◆ Work task ◆
Reproduce, exactly and in full, the lines from the one with "Source code" through the one with "sua ultima modifica." in the data below; drop pictures.

*** Extracted information ***

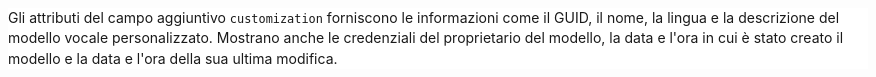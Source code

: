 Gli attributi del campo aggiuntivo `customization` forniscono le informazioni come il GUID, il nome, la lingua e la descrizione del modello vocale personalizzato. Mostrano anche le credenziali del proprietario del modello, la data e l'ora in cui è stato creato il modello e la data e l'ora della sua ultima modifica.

***
*** Extracted information ***

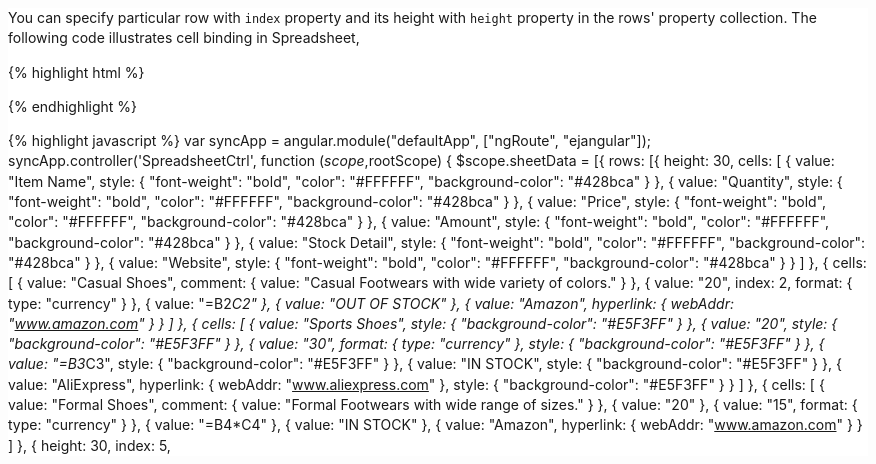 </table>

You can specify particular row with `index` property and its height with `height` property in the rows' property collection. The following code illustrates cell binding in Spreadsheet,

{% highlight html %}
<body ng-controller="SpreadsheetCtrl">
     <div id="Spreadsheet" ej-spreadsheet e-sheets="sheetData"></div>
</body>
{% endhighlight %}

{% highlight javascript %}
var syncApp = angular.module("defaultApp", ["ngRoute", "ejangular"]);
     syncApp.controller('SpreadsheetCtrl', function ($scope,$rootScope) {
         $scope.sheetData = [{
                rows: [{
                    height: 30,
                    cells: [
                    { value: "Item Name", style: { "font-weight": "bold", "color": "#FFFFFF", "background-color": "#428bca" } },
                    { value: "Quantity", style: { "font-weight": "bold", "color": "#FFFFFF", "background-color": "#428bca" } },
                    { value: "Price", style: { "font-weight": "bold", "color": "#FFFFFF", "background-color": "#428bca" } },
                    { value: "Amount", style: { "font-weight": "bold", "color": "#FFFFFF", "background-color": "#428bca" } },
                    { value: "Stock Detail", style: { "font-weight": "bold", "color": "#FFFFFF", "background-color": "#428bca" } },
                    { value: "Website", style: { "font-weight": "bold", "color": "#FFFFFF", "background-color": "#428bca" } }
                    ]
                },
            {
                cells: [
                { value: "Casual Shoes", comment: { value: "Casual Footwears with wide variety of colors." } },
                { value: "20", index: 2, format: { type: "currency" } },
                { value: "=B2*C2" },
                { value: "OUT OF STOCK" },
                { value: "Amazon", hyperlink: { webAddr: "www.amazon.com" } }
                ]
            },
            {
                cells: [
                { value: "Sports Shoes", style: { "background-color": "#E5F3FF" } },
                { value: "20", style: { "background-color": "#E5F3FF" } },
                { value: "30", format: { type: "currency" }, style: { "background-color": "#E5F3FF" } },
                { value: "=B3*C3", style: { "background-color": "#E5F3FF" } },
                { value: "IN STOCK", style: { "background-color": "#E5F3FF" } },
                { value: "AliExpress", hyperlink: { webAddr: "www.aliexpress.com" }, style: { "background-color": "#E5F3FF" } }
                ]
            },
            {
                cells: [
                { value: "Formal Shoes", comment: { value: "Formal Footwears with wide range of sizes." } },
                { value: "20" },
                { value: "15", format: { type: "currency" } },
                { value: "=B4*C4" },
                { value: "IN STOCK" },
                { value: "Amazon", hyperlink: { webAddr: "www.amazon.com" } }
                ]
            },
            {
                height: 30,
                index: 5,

***

◆ Solution to the problem ◆
Source code

: Gli attributi del campo aggiuntivo `customization` forniscono le informazioni come il GUID, il nome, la lingua e la descrizione del modello vocale personalizzato. Mostrano anche le credenziali del proprietario del modello, la data e l'ora in cui è stato creato il modello e la data e l'ora della sua ultima modifica.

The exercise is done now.